═══ PROVIDED DATA

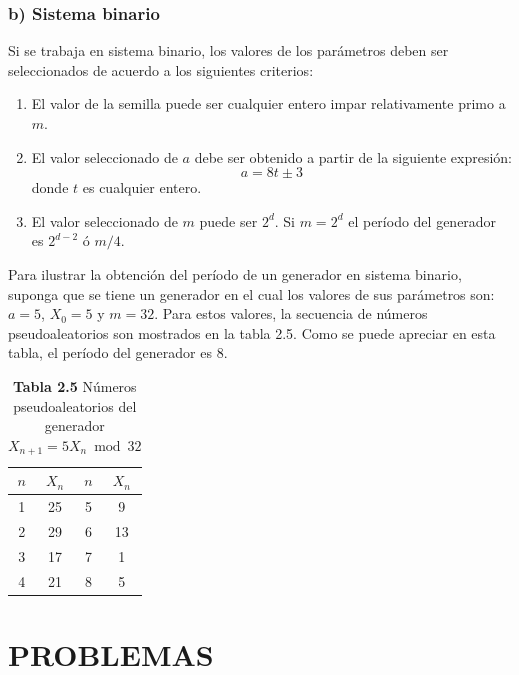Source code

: \documentclass[11pt,letterpaper]{report}
\begin{document}
\subsubsection*{b) Sistema binario}

Si se trabaja en sistema binario, los valores de los parámetros deben
ser seleccionados de acuerdo a los siguientes criterios:

\begin{enumerate}
\item El valor de la semilla puede ser cualquier entero impar
relativamente primo a $m$.
\item El valor seleccionado de $a$ debe ser obtenido a partir de la
siguiente expresión:
\begin{equation}
a = 8t \pm 3
\end{equation}
donde $t$ es cualquier entero.
\item El valor seleccionado de $m$ puede ser $2^d$. Si $m=2^d$ el
período del generador es $2^{d-2}$ ó $m/4$.
\end{enumerate}

Para ilustrar la obtención del período de un generador en sistema
binario, suponga que se tiene un generador en el cual los valores de sus
parámetros son: $a=5$, $X_0=5$ y $m=32$. Para estos valores, la
secuencia de números pseudoaleatorios son mostrados en la tabla 2.5.
Como se puede apreciar en esta tabla, el período del generador es 8.

\begin{table}[H]
\centering
\caption*{\textbf{Tabla 2.5} Números pseudoaleatorios del generador $X_{n+1} = 5X_n \bmod 32$}
\begin{tabular}{cccc}
\toprule
$n$ & $X_n$ & $n$ & $X_n$ \\
\midrule
1 & 25 & 5 & 9 \\
2 & 29 & 6 & 13 \\
3 & 17 & 7 & 1 \\
4 & 21 & 8 & 5 \\
\bottomrule
\end{tabular}
\end{table}

\section*{PROBLEMAS}
\end{document}
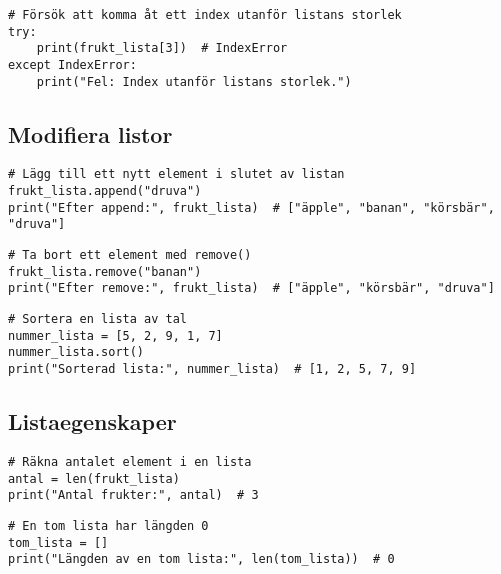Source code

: \begin{lstlisting}[title=Exempel 7: Indexeringsfel (out-of-bounds)]
# Försök att komma åt ett index utanför listans storlek
try:
    print(frukt_lista[3])  # IndexError
except IndexError:
    print("Fel: Index utanför listans storlek.")
\end{lstlisting}

\subsection*{Modifiera listor}

\begin{lstlisting}[title=Exempel 8: Lägg till ett element med append()]
# Lägg till ett nytt element i slutet av listan
frukt_lista.append("druva")
print("Efter append:", frukt_lista)  # ["äpple", "banan", "körsbär", "druva"]
\end{lstlisting}

\begin{lstlisting}[title=Exempel 9: Ta bort ett element med remove()]
# Ta bort ett element med remove()
frukt_lista.remove("banan")
print("Efter remove:", frukt_lista)  # ["äpple", "körsbär", "druva"]
\end{lstlisting}

\begin{lstlisting}[title=Exempel 10: Sortera en lista med sort()]
# Sortera en lista av tal
nummer_lista = [5, 2, 9, 1, 7]
nummer_lista.sort()
print("Sorterad lista:", nummer_lista)  # [1, 2, 5, 7, 9]
\end{lstlisting}

\subsection*{Listaegenskaper}

\begin{lstlisting}[title=Exempel 11: Antal element med len()]
# Räkna antalet element i en lista
antal = len(frukt_lista)
print("Antal frukter:", antal)  # 3
\end{lstlisting}

\begin{lstlisting}[title=Exempel 12: Tom lista med len()]
# En tom lista har längden 0
tom_lista = []
print("Längden av en tom lista:", len(tom_lista))  # 0
\end{lstlisting}
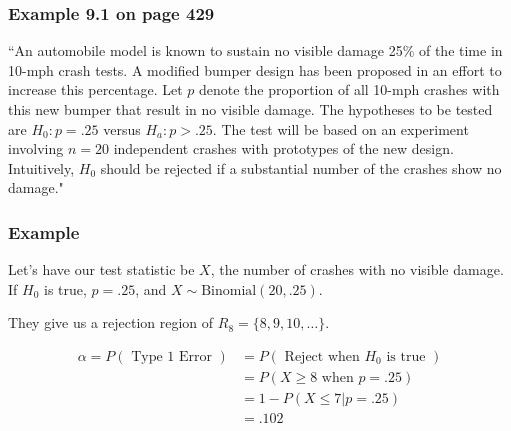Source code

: \documentclass{beamer}
\begin{document}
\begin{frame}
\frametitle{Example 9.1 on page 429}

``An automobile model is known to sustain no visible damage 25\% of the time in 10-mph crash tests. A modified bumper design has been proposed in an effort to increase this percentage. Let $p$ denote the proportion of all 10-mph crashes with this new bumper that result in no visible damage. The hypotheses to be tested are $H_0: p = .25$ versus $H_a: p > .25$. The test will be based on an experiment involving $n=20$ independent crashes with prototypes of the new design. Intuitively, $H_0$ should be rejected if a substantial number of the crashes show no damage."

\end{frame}

\begin{frame}
\frametitle{Example}

Let's have our test statistic be $X$, the number of crashes with no visible damage. If $H_0$ is true, $p=.25$, and $X \sim \text{Binomial}(20,.25)$.
\newline

They give us a rejection region of $R_8 = \{8,9,10,\ldots\}$.
\newline

\begin{align*}
\alpha = P(\text{ Type 1 Error }) &= P(\text{ Reject when $H_0$ is true }) \\
&= P( X \ge 8 \text{ when } p = .25) \\
&= 1 - P(X \le 7 | p = .25) \\
&= .102
\end{align*}
\end{frame}
\end{document}

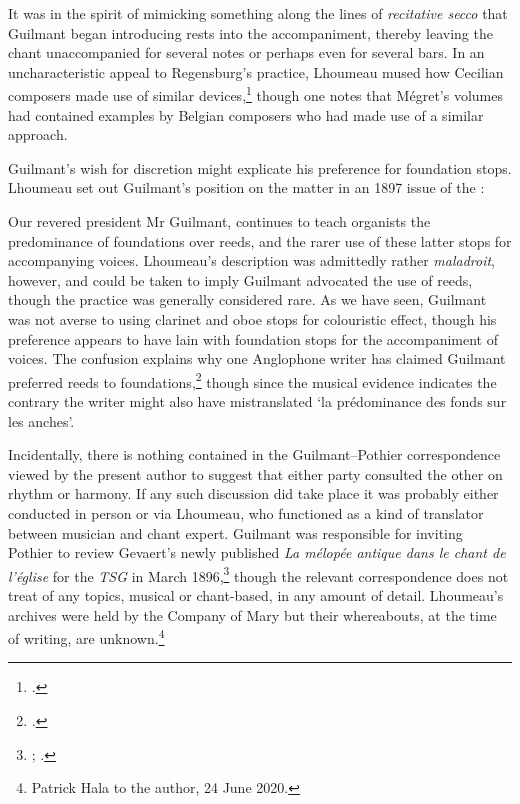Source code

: It was in the spirit of mimicking something along the lines of \emph{recitative secco} that Guilmant began introducing rests into the accompaniment, thereby leaving the chant unaccompanied for several notes or perhaps even for several bars.
In an uncharacteristic appeal to Regensburg's practice, Lhoumeau mused how Cecilian composers made use of similar devices,\footcite[44--5]{LhoumeauEtudeaccompagnement1898} though one notes that Mégret's volumes had contained examples by Belgian composers who had made use of a similar approach.

Guilmant's wish for discretion might explicate his preference for foundation stops.
Lhoumeau set out Guilmant's position on the matter in an 1897 issue of the \tsg{}:

  {\cite[103]{Lhoumeauaccompagnementchantgregorien1897}}
{Our revered president Mr Guilmant, continues to teach organists the predominance of foundations over reeds, and the rarer use of these latter stops for accompanying voices.}
\noindent
Lhoumeau's description was admittedly rather \emph{maladroit}, however, and could be taken to imply Guilmant advocated the use of reeds, though the practice was generally considered rare.
As we have seen, Guilmant was not averse to using clarinet and oboe stops for colouristic effect, though his preference appears to have lain with foundation stops for the \mbox{accompaniment} of voices.
The confusion explains why one Anglophone writer has claimed Guilmant preferred reeds to foundations,\footcite[29--30]{WagstaffGuilmantCredoCatholic2015} though since the musical evidence indicates the contrary the writer might also have mistranslated `la prédominance des fonds sur les anches'.

Incidentally, there is nothing contained in the Guilmant--Pothier correspondence viewed by the present author to suggest that either party consulted the other on rhythm or harmony.
If any such discussion did take place it was probably either conducted in person or via Lhoumeau, who functioned as a kind of translator between musician and chant expert.
Guilmant was responsible for inviting Pothier to review Gevaert's newly published \emph{La mélopée antique dans le chant de l'église} for the \emph{TSG} in March 1896,\footnote{; \cite{PothierReviewmelopeeantique1896}.} though the relevant correspondence does not treat of any topics, musical or chant-based, in any amount of detail.
Lhoumeau's archives were held by the Company of Mary but their whereabouts, at the time of writing, are unknown.\footnote{Patrick Hala to the author, 24 June 2020.}


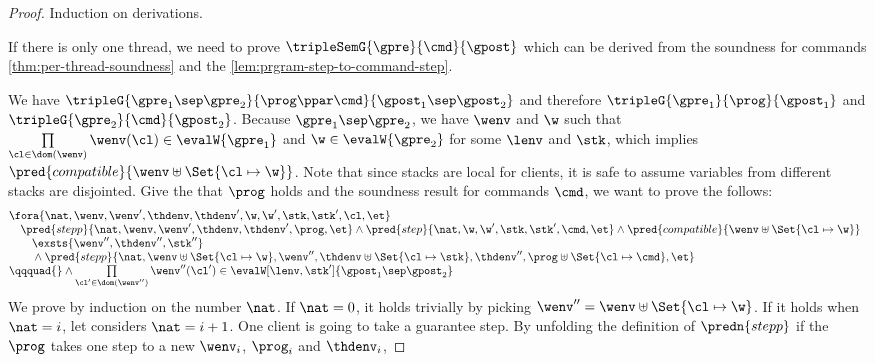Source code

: \begin{proof}
Induction on derivations.

\caseB{\( \dom(\prog) \equiv \Set{\txid \mapsto \cmd} \)}
 
If there is only one thread, we need to prove \( \tripleSemG{\gpre}{\cmd}{\gpost}\) which can be derived from the soundness for commands \cref{thm:per-thread-soundness} and the \cref{lem:prgram-step-to-command-step}.

\caseI{\( \prog \ppar \cmd \)}

We have \( \tripleG{\gpre_{1} \sep \gpre_{2}}{\prog \ppar \cmd}{ \gpost_{1} \sep \gpost_{2} } \) and therefore \( \tripleG{\gpre_{1}}{\prog}{ \gpost_{1} } \) and \( \tripleG{\gpre_{2}}{\cmd}{ \gpost_{2} } \).
Because \( \gpre_{1} \sep \gpre_{2} \), we have \( \wenv\) and \( \w \) such that \( \prod\limits_{\cl \in \dom(\wenv)} \wenv(\cl) \in \evalW{\gpre_{1}} \) and \( \w \in \evalW{\gpre_{2}}\) for some \( \lenv\) and \( \stk \), which implies \( \pred{compatible}{\wenv \uplus \Set{\cl \mapsto \w}}\).
Note that since stacks are local for clients, it is safe to assume variables from different stacks are disjointed.
Give the \ih that \( \prog \) holds and the soundness result for commands \( \cmd \), we want to prove the follows:
\[
\begin{array}{@{}l}
    \fora{\nat, \wenv, \wenv', \thdenv, \thdenv', \w, \w', \stk, \stk', \cl, \et}  \\
    \quad \pred{stepp}{\nat, \wenv, \wenv', \thdenv, \thdenv', \prog, \et} 
    \land \pred{step}{\nat, \w, \w', \stk, \stk', \cmd, \et} 
    \land \pred{compatible}{\wenv \uplus \Set{\cl \mapsto \w}} \\
    \qquad \exsts{\wenv'', \thdenv'', \stk'' } \\
    \qquad {} \land \pred{stepp}{\nat, \wenv \uplus \Set{\cl \mapsto \w}, \wenv'', \thdenv \uplus \Set{\cl \mapsto \stk}, \thdenv'', \prog \uplus \Set{\cl \mapsto \cmd}, \et}  \\
    \qqquad {} \land \prod\limits_{\cl' \in \dom(\wenv'') } \wenv''(\cl')  \in \evalW[\lenv, \stk']{\gpost_{1} \sep \gpost_{2}}
\end{array}
\]
We prove by induction on the number \( \nat \).
If \( \nat = 0\), it holds trivially by picking \( \wenv'' = \wenv \uplus \Set{\cl \mapsto \w} \).
If it holds when \( \nat = i\), let considers \( \nat = i + 1\).
One client is going to take a guarantee step.
By unfolding the definition of \( \predn{stepp} \) if the \( \prog \) takes one step to a new \( \wenv_i\), \( \prog_i \) and \( \thdenv_i \),

\end{proof}
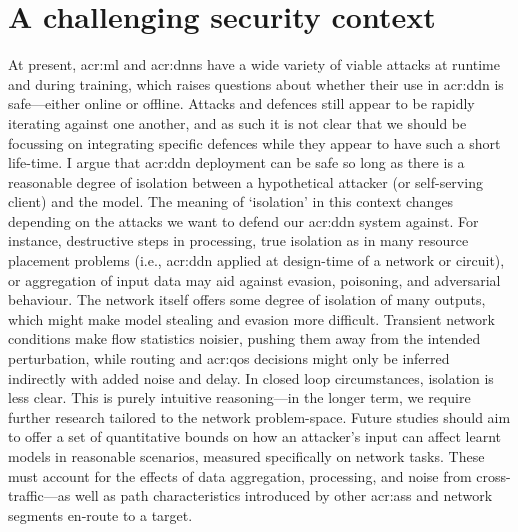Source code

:\section{A challenging security context}
At present, \gls{acr:ml} and \glspl{acr:dnn} have a wide variety of viable attacks at runtime and during training, which raises questions about whether their use in \gls{acr:ddn} is safe---either online or offline.
Attacks and defences still appear to be rapidly iterating against one another, and as such it is not clear that we should be focussing on integrating specific defences while they appear to have such a short life-time.
I argue that \gls{acr:ddn} deployment can be safe so long as there is a reasonable degree of isolation between a hypothetical attacker (or self-serving client) and the model.
The meaning of `isolation' in this context changes depending on the attacks we want to defend our \gls{acr:ddn} system against.
For instance, destructive steps in processing, true isolation as in many resource placement problems (i.e., \gls{acr:ddn} applied at design-time of a network or circuit), or aggregation of input data may aid against evasion, poisoning, and adversarial behaviour.
The network itself offers some degree of isolation of many outputs, which might make model stealing and evasion more difficult.
Transient network conditions make flow statistics noisier, pushing them away from the intended perturbation, while routing and \gls{acr:qos} decisions might only be inferred indirectly with added noise and delay.
In closed loop circumstances, isolation is less clear.
This is purely intuitive reasoning---in the longer term, we require further research tailored to the network problem-space.
Future studies should aim to offer a set of quantitative bounds on how an attacker's input can affect learnt models in reasonable scenarios, measured specifically on network tasks.
These must account for the effects of data aggregation, processing, and noise from cross-traffic---as well as path characteristics introduced by other \glspl{acr:as} and network segments en-route to a target.

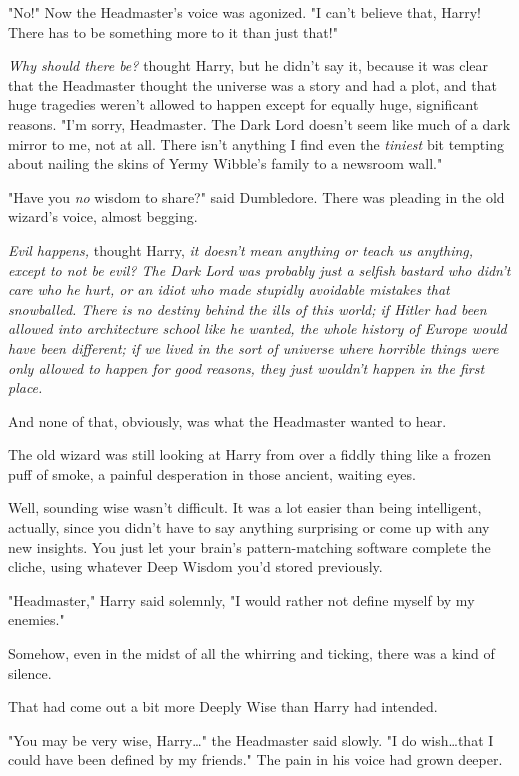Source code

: "No!" Now the Headmaster’s voice was agonized. "I can’t believe that, Harry!
There has to be something more to it than just that!"

\emph{Why should there be?} thought Harry, but he didn’t say it, because it was
clear that the Headmaster thought the universe was a story and had a plot, and
that huge tragedies weren’t allowed to happen except for equally huge,
significant reasons. "I’m sorry, Headmaster. The Dark Lord doesn’t seem like
much of a dark mirror to me, not at all. There isn’t anything I find even the
\emph{tiniest} bit tempting about nailing the skins of Yermy Wibble’s family to
a newsroom wall."

"Have you \emph{no} wisdom to share?" said Dumbledore. There was pleading in
the old wizard’s voice, almost begging.

\emph{Evil happens,} thought Harry, \emph{it doesn’t mean anything or teach us
anything, except to not be evil? The Dark Lord was probably just a selfish
bastard who didn’t care who he hurt, or an idiot who made stupidly avoidable
mistakes that snowballed. There is no destiny behind the ills of this world; if
Hitler had been allowed into architecture school like he wanted, the whole
history of Europe would have been different; if we lived in the sort of
universe where horrible things were only allowed to happen for good reasons,
they just wouldn’t happen in the first place.}

And none of that, obviously, was what the Headmaster wanted to hear.

The old wizard was still looking at Harry from over a fiddly thing like a
frozen puff of smoke, a painful desperation in those ancient, waiting eyes.

Well, sounding wise wasn’t difficult. It was a lot easier than being
intelligent, actually, since you didn’t have to say anything surprising or come
up with any new insights. You just let your brain’s pattern-matching software
complete the cliche, using whatever Deep Wisdom you’d stored previously.

"Headmaster," Harry said solemnly, "I would rather not define myself by my
enemies."

Somehow, even in the midst of all the whirring and ticking, there was a kind of
silence.

That had come out a bit more Deeply Wise than Harry had intended.

"You may be very wise, Harry…" the Headmaster said slowly. "I do
wish…that I could have been defined by my friends." The pain in his
voice had grown deeper.

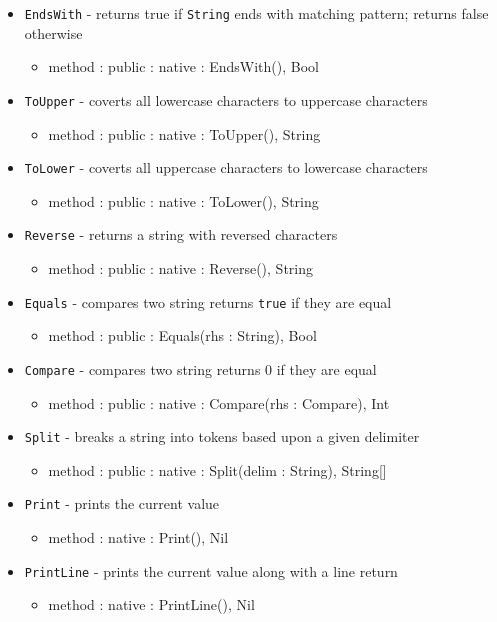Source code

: \documentclass[12pt]{article}
\begin{document}
\begin{itemize}
\item \texttt{EndsWith} - returns true if \texttt{String} ends with matching pattern; returns false otherwise
  \begin{itemize}
  \item method : public : native : EndsWith(), Bool
  \end{itemize}
\item \texttt{ToUpper} - coverts all lowercase characters to uppercase characters
  \begin{itemize}
  \item method : public : native : ToUpper(), String
  \end{itemize}
\item \texttt{ToLower} - coverts all uppercase characters to lowercase characters
  \begin{itemize}
  \item method : public : native : ToLower(), String
  \end{itemize}
\item \texttt{Reverse} - returns a string with reversed characters
  \begin{itemize}
  \item method : public : native : Reverse(), String
  \end{itemize}
\item \texttt{Equals} - compares two string returns \texttt{true} if they are equal
  \begin{itemize}
  \item method : public : Equals(rhs : String), Bool
  \end{itemize}
\item \texttt{Compare} - compares two string returns 0 if they are equal
  \begin{itemize}
  \item method : public : native : Compare(rhs : Compare), Int
  \end{itemize} 
\item \texttt{Split} - breaks a string into tokens based upon a given delimiter
  \begin{itemize}
  \item method : public : native : Split(delim : String), String[]
  \end{itemize}
\item \texttt{Print} - prints the current value
  \begin{itemize}
  \item method : native : Print(), Nil
  \end{itemize}
\item \texttt{PrintLine} - prints the current value along with a line return
  \begin{itemize}
  \item method : native : PrintLine(), Nil
  \end{itemize}
\end{itemize}
\end{document}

══════

# [TASK DIRECTIONS]
Both the first line of the records above and the line containing "donde $t$ es cualquier entero." belong in the copy; please return them and every line between, exactly, minus the pictures.

# [REPLY TO THE TASK]
Source code

: \documentclass[11pt,letterpaper]{report}
\begin{document}
\subsubsection*{b) Sistema binario}

Si se trabaja en sistema binario, los valores de los parámetros deben
ser seleccionados de acuerdo a los siguientes criterios:

\begin{enumerate}
\item El valor de la semilla puede ser cualquier entero impar
relativamente primo a $m$.
\item El valor seleccionado de $a$ debe ser obtenido a partir de la
siguiente expresión:
\begin{equation}
a = 8t \pm 3
\end{equation}
donde $t$ es cualquier entero.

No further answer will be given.